• son zamanlarda sıkça yaşıyorum bu derdini kimseye anlatamamak durumunu. neden diye soruyor insan kendi kendine ister istemez. neden anlatamıyorum derdimi kimselere? acaba anlattığımda alacağım saçma sapan cevaplar mı getirdi beni bu hale? yani birine dert anlatma sebebimiz karşıdakinin haline şükretmesini veya karşıdaki kişinin senden daha kötülerin olduğunu da sana hatırlatarak saçma sapan bir döngünün içine sokması mıdır insanı? empati yapamayan varlıklar olduğumuzu yüzümüze vurması mıdır hayatın acaba? sen orada binbir dertle uğraşırken "bunlar da geçer", "haline şükret", "kader kısmet", "can sıkmaya değmez" gibi laf öbekleri midir o dertlerin çaresi? bu cümleleri kuran insan bunların gerçekten dolu cümleler olduğuna mı inanmaktadır acaba? insan derdini anlattığı herkesten böyle cümleler duyarsa nasıl tutunabilir ki hayata? bilmiyorum, ama her defasında "artık kimseye derdimi anlatmayacağım" diyorum. gün geliyor bir yerde patlıyorum ve yine anlatıyorum işte, ama pişman da oluyorum hep sonrasında. çünkü hep aynı kuru laflar, dişe dokunmayan tepkiler ve çözüm önerileri, insanın yüzüne derdinin ve kendinin aslında kendinden başka kimse tarafından umursanmadığını bir tokat gibi çarpıyor. sen o dertleri çözüme ulaştır, gün yüzü gör diye uğraşıyorsun ama dış etmenler sana hiç müsaade etmiyor işte. bir derse çalışıyorsun mesela günü gününe. tüm derslere gidiyorsun çalışıyor, günlerini hatta haftalarını harcıyorsun. hocanın kullandığı kitabı, sınıftaki soruların hepsini, her şeyi çözüyorsun. ancak sınava bir giriyorsun ki sorular tamamen uzaydan gelmiş. bildiğin bırakmak için sormuş hoca diyor ve çıkıyorsun sınavdan. o zamana kadarki mesaine acıyorsun, kendine güvenini kaybediyorsun. çünkü biliyorsun ki sen her şeyi öğrendin o güne kadar derste verilen. ama hoca istemedi ki senden onları. belki ne istediğini kendi bile bilmiyordu işte. üzülüyorsun ve telefona sarılıyorsun sinirli ve ağlamaklı bir şekilde. seni anlayacak birilerini arıyorsun. acaba var mı seni senden başka anlayacak birileri? belki de diyor ve defalarca izlediğin bir filmi tekrar tekrar başa sarıyorsun. çünkü biliyorsun ki; okulun çoktan uzadı ve bu gidişle de ne zaman biteceği belli değil...

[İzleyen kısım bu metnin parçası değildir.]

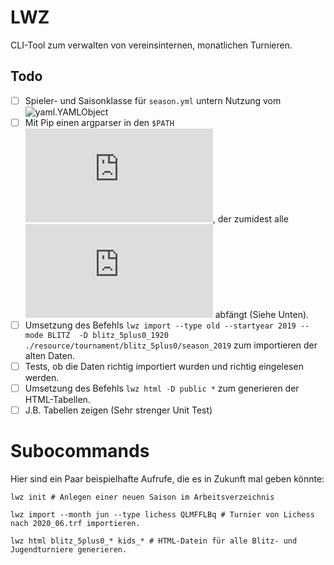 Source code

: # LWZ

CLI-Tool zum verwalten von vereinsinternen, monatlichen Turnieren.

## Todo

- [ ] Spieler- und Saisonklasse für `season.yml` untern Nutzung vom ![yaml.YAMLObject](https://pyyaml.org/wiki/PyYAMLDocumentation)
- [ ] Mit Pip einen argparser in den `$PATH` ![installieren](https://docs.python.org/3/distutils/setupscript.html), der zumidest alle ![Subcommands](https://docs.python.org/dev/library/argparse.html) abfängt (Siehe Unten).
- [ ] Umsetzung des Befehls `lwz import --type old --startyear 2019 --mode BLITZ  -D blitz_5plus0_1920 ./resource/tournament/blitz_5plus0/season_2019` zum importieren der alten Daten.
- [ ] Tests, ob die Daten richtig importiert wurden und richtig eingelesen werden.
- [ ] Umsetzung des Befehls `lwz html -D public *` zum generieren der HTML-Tabellen.
- [ ] J.B. Tabellen zeigen (Sehr strenger Unit Test)

# Subocommands

Hier sind ein Paar beispielhafte Aufrufe, die es in Zukunft mal geben könnte:
```
lwz init # Anlegen einer neuen Saison im Arbeitsverzeichnis

lwz import --month jun --type lichess QLMFFLBq # Turnier von Lichess nach 2020_06.trf importieren. 

lwz html blitz_5plus0_* kids_* # HTML-Datein für alle Blitz- und Jugendturniere generieren.
```
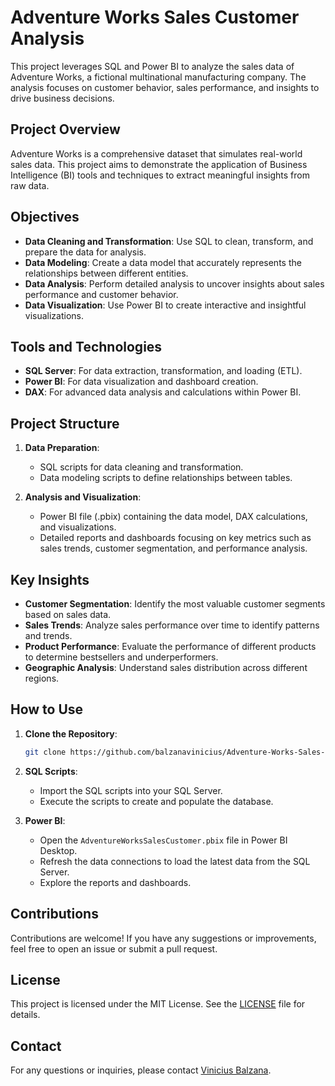 
# Adventure Works Sales Customer Analysis

This project leverages SQL and Power BI to analyze the sales data of Adventure Works, a fictional multinational manufacturing company. The analysis focuses on customer behavior, sales performance, and insights to drive business decisions.

## Project Overview

Adventure Works is a comprehensive dataset that simulates real-world sales data. This project aims to demonstrate the application of Business Intelligence (BI) tools and techniques to extract meaningful insights from raw data.

## Objectives

- **Data Cleaning and Transformation**: Use SQL to clean, transform, and prepare the data for analysis.
- **Data Modeling**: Create a data model that accurately represents the relationships between different entities.
- **Data Analysis**: Perform detailed analysis to uncover insights about sales performance and customer behavior.
- **Data Visualization**: Use Power BI to create interactive and insightful visualizations.

## Tools and Technologies

- **SQL Server**: For data extraction, transformation, and loading (ETL).
- **Power BI**: For data visualization and dashboard creation.
- **DAX**: For advanced data analysis and calculations within Power BI.

## Project Structure

1. **Data Preparation**:
    - SQL scripts for data cleaning and transformation.
    - Data modeling scripts to define relationships between tables.

2. **Analysis and Visualization**:
    - Power BI file (.pbix) containing the data model, DAX calculations, and visualizations.
    - Detailed reports and dashboards focusing on key metrics such as sales trends, customer segmentation, and performance analysis.

## Key Insights

- **Customer Segmentation**: Identify the most valuable customer segments based on sales data.
- **Sales Trends**: Analyze sales performance over time to identify patterns and trends.
- **Product Performance**: Evaluate the performance of different products to determine bestsellers and underperformers.
- **Geographic Analysis**: Understand sales distribution across different regions.

## How to Use

1. **Clone the Repository**:
    ```bash
    git clone https://github.com/balzanavinicius/Adventure-Works-Sales-Customer.git
    ```

2. **SQL Scripts**:
    - Import the SQL scripts into your SQL Server.
    - Execute the scripts to create and populate the database.

3. **Power BI**:
    - Open the `AdventureWorksSalesCustomer.pbix` file in Power BI Desktop.
    - Refresh the data connections to load the latest data from the SQL Server.
    - Explore the reports and dashboards.

## Contributions

Contributions are welcome! If you have any suggestions or improvements, feel free to open an issue or submit a pull request.

## License

This project is licensed under the MIT License. See the [LICENSE](LICENSE) file for details.

## Contact

For any questions or inquiries, please contact [Vinicius Balzana](mailto:your-email@example.com).
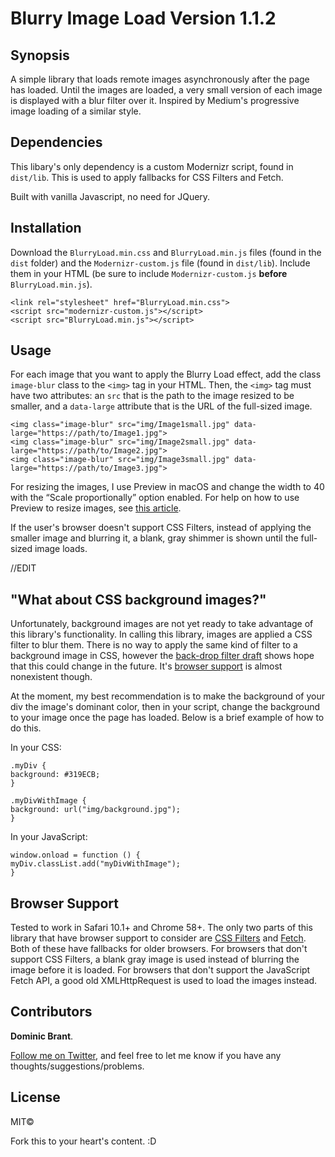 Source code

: # Blurry Image Load Version 1.1.2

## Synopsis

A simple library that loads remote images asynchronously after the page has loaded. Until the images are loaded, a very small version of each image is displayed with a blur filter over it. Inspired by Medium's progressive image loading of a similar style.

## Dependencies

This libary's only dependency is a custom Modernizr script, found in `dist/lib`. This is used to apply fallbacks for CSS Filters and Fetch.

Built with vanilla Javascript, no need for JQuery.

## Installation

Download the `BlurryLoad.min.css` and `BlurryLoad.min.js` files (found in the `dist` folder) and the `Modernizr-custom.js` file (found in `dist/lib`). Include them in your HTML (be sure to include `Modernizr-custom.js` **before** `BlurryLoad.min.js`).

```
<link rel="stylesheet" href="BlurryLoad.min.css">
<script src="modernizr-custom.js"></script>
<script src="BlurryLoad.min.js"></script>
```

## Usage

For each image that you want to apply the Blurry Load effect, add the class `image-blur` class to the `<img>` tag in your HTML. Then, the `<img>` tag must have two attributes: an `src` that is the path to the image resized to be smaller, and a `data-large` attribute that is the URL of the full-sized image.

```
<img class="image-blur" src="img/Image1small.jpg" data-large="https://path/to/Image1.jpg">
<img class="image-blur" src="img/Image2small.jpg" data-large="https://path/to/Image2.jpg">
<img class="image-blur" src="img/Image3small.jpg" data-large="https://path/to/Image3.jpg">
```

For resizing the images, I use Preview in macOS and change the width to 40 with the “Scale proportionally” option enabled. For help on how to use Preview to resize images, see [this article](https://support.apple.com/kb/PH5936?locale=en_US).

If the user's browser doesn't support CSS Filters, instead of applying the smaller image and blurring it, a blank, gray shimmer is shown until the full-sized image loads.

//EDIT

## "What about CSS background images?"

Unfortunately, background images are not yet ready to take advantage of this library's functionality. In calling this library, images are applied a CSS filter to blur them. There is no way to apply the same kind of filter to a background image in CSS, however the [back-drop filter draft](https://drafts.fxtf.org/filter-effects-2/#BackdropFilterProperty) shows hope that this could change in the future. It's [browser support](http://caniuse.com/#feat=css-backdrop-filter) is almost nonexistent though.

At the moment, my best recommendation is to make the background of your div the image's dominant color, then in your script, change the background to your image once the page has loaded. Below is a brief example of how to do this.

In your CSS:

```
.myDiv {
background: #319ECB;
}

.myDivWithImage {
background: url("img/background.jpg");
}
```

In your JavaScript:

```
window.onload = function () {
myDiv.classList.add("myDivWithImage");
}
```

## Browser Support

Tested to work in Safari 10.1+ and Chrome 58+. The only two parts of this library that have browser support to consider are [CSS Filters](http://caniuse.com/#feat=css-filters) and [Fetch](http://caniuse.com/#feat=fetch). Both of these have fallbacks for older browsers. For browsers that don't support CSS Filters, a blank gray image is used instead of blurring the image before it is loaded. For browsers that don't support the JavaScript Fetch API, a good old XMLHttpRequest is used to load the images instead.

## Contributors

**Dominic Brant**.

[Follow me on Twitter](https://twitter.com/dombrant), and feel free to let me know if you have any thoughts/suggestions/problems.

## License

MIT©

Fork this to your heart's content. :D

    ve beklenen cevabı yapıştırıyor karşıdaki ses; "boşver be oğlum, bunlar da geçer..."

    telefonu kapatıyor ve kendine küfrediyorsun; "ne vardı lan o 2. spermi geçecek" diyerek. çünkü elinden gelen her şeyi yaptın sen, hem de fazlasıyla...
  • bugünlerde "tüm dertlerini kimseye anlatamamak" şeklinde yaşadığım durum.
    az önce twitter'da cahit sıtkı tarancı'nın konuyla ilgili dizelerine denk geldim. öyle güzel demiş ki...

    bir derdin varsa açabilirsin ağaçlara
    ağaç yaprak verir, sır vermez rüzgara.

    eline sağlık cahit sıtkı tarancı.
  • yaşanılan sıkıntıyı kimseye anlatamama durumu.
    yaşıyorum maalesef..büyük dengesizliklere sebep oluyor.
    bir üst aşaması da depresyon sanırım. neyse ucunda ölüm yok ya.
  • bebek starbucks'da otururken yanıma bir şarapçı gelip şiir okumuştu. "hazineye malik viraneler var" demiş üstat. virane görüntüsünde hazineye malik bir saraydı kendisi. çalışanların müdahale etme isteğine izin vermedim. kahve aldık, denize bakan arka tarafa geçtik. bana, "sana ne kadar değer verir, ne kadar eleştirirsin" dedi. bir cevap verdim.

    sonra anlatmaya başladı, "çok değerli arkadaşlarımın bu dünyadan ayrıldıklarını gördüm. yıllarla beraber kazandıkları özgürlükleriyle ayrıldılar. içlerinde sabahlara kadar ders çalışan, bilgisayarda zaman geçiren ve televizyon oyunları oynayan insanlar da vardı; erken uyuyup sabah erken uyananlar da. kaş'da dalış yapanlar öldü, sabahlara kadar ibadet edenlerle beraber geceyi kulüplerde geçirenler de öldü. ölmeyen hiçkimse görmedim.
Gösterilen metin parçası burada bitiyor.